Far from it; “only the growth in the Latino population allowed Rhode Island to retain a second seat in Congress,” Affigne says. “And if you drive around city neighborhoods, they were boarded up in the 1980s and 1990s. Latinos are helping to revive the urban core. Much of what people think they know about Latinos in Rhode Island is simply false.”
Latinos care about the issues that all voters rank highly: education, public safety and the economy. But in Rhode Island, they are disproportionately affected by high rates of unemployment and low rates of educational attainment. According to the Economic Policy Institute, the state’s overall jobless rate was 7.6 percent in the third quarter of 2014, but 20.3 percent for Latinos — the nation’s highest.
In 2013, a report by Roger Williams University’s Latino Policy Institute found that the Latino-white achievement gaps were among the worst in the country. These would be policy dilemmas for any elected official; they are especially challenging for the first wave of Latino political leaders. They must represent everyone in their cities or be reduced to an ethnic label; they must address the real needs of the Latino community or risk rejection. Taveras, Diossa and Elorza acknowledge it’s tricky.
“Latinos are a very savvy political community,” Elorza says. “It takes more than a surname or language skills to win their vote. It takes relationships and a platform that speaks to them.”
Diossa says that one of his missions is to restore Latinos’ trust in government.
“Many countries that they come from have a very corrupt system,” he says. At the same time, “I’ve been able to show that I’m here for everyone. My staff is very diverse. I made sure I didn’t go down the route of just appointing Latinos. It’s always going to be a challenge. To some I’ll always be the Latino mayor. And we’ve had several conversations with groups who say that we’re not doing enough for Latinos. I have to do what’s best for everyone.”

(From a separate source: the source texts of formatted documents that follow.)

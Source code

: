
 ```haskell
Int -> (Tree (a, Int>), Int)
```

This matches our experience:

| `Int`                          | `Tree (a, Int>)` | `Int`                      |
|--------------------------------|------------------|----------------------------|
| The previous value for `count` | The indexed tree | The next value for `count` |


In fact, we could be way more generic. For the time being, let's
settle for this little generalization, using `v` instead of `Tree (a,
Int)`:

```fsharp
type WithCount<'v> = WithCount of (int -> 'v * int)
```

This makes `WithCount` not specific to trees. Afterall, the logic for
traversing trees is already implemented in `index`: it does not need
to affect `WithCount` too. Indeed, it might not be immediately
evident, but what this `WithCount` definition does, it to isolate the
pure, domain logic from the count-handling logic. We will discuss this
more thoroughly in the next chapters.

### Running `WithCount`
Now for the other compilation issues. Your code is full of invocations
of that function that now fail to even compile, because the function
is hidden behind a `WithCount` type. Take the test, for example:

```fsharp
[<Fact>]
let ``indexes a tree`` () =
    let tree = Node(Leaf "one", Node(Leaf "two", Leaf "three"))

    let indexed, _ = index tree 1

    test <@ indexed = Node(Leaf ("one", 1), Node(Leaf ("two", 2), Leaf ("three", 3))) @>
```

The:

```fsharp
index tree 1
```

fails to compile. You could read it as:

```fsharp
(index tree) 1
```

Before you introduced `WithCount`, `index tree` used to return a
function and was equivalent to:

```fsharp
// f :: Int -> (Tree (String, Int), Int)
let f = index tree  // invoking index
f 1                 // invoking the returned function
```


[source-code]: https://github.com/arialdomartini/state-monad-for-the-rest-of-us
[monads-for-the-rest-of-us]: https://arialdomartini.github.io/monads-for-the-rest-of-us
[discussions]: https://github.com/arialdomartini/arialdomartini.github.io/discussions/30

The immigrant’s path toward full participation in any society heads upward, toward the middle class. Attaining political clout is a milestone, but not the destination.
“We still have a long way to go,” acknowledges Anna Cano Morales, director of the Latino Policy Institute. “But I do think there will be a different engagement of all communities. Window-dressing doesn’t cut it anymore — give me the same ten names. Latinos want real change, real accountability and a role to play.”

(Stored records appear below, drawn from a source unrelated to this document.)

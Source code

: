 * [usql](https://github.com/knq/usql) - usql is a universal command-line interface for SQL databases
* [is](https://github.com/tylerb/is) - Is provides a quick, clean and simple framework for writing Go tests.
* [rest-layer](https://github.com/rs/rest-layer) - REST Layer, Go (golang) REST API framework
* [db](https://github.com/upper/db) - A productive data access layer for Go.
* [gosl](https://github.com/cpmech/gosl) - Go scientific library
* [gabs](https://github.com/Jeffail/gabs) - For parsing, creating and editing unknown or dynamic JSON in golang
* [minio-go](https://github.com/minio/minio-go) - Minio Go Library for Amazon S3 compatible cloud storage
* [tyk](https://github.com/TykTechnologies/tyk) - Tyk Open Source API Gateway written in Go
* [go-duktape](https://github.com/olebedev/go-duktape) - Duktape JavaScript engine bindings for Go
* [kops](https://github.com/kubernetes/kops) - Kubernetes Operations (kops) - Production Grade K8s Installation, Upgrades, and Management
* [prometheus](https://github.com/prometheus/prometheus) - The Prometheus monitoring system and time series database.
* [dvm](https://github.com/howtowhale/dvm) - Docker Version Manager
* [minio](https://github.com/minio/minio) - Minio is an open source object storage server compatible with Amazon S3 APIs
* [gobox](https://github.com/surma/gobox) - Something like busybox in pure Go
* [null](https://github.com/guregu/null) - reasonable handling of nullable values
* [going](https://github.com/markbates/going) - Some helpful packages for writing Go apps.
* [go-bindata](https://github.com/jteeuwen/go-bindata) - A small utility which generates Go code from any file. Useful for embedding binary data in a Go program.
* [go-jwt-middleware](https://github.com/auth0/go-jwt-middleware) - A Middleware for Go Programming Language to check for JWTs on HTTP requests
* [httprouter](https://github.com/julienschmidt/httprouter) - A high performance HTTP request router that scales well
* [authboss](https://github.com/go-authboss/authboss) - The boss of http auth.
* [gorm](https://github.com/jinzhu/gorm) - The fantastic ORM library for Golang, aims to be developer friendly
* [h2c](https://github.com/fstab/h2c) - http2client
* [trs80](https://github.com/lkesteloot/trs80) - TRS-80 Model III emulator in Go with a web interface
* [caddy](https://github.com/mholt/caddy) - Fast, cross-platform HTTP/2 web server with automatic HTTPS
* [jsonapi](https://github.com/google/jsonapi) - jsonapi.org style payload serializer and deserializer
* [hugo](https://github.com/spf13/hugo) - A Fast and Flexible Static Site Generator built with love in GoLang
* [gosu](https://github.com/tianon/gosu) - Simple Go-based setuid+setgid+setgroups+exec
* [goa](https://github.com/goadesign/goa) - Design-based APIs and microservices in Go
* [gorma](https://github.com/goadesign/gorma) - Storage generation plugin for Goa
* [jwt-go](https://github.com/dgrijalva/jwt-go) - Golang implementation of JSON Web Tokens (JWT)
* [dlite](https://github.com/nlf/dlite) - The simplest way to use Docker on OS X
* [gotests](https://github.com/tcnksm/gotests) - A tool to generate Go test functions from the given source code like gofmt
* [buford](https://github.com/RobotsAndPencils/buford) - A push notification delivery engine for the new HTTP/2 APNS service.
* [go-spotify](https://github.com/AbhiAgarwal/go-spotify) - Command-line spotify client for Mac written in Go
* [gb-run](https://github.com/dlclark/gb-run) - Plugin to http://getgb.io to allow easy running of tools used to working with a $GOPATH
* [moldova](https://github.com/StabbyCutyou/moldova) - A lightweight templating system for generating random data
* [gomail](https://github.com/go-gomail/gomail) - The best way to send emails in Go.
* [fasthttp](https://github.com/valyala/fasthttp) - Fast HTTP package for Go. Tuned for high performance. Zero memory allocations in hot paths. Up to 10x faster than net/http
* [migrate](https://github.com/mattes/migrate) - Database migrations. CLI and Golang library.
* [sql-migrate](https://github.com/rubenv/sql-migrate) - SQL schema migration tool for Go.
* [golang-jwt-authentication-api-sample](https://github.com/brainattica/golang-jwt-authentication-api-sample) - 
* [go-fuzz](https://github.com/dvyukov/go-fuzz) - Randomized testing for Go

Tony Mendez will know that Rhode Island has embraced its Latino citizens by the faces at Hispanic heritage festivals. In 1995, Mendez cofounded the state’s first Spanish-language radio station PODER 1110. With 30,000 weekly listeners, PODER serves as an unofficial Latino community center, broadcasting news and entertainment. Its North Providence studios are a campaign must-stop for any serious statewide candidate. Yet unlike other places, Rhode Island’s Latino festivals tend to be segregated events, he says. Lots of Latinos, but few else.
“These festivals attract tourism while they really celebrate that heritage. But here we don’t,” Mendez says. “Sometimes I feel Latinos are seen as a problem instead of a resource. Both communities need to meet in the middle.”
Ellen Liberman is an award-winning journalist who has commented on politics and reported on government affairs for more than two decades.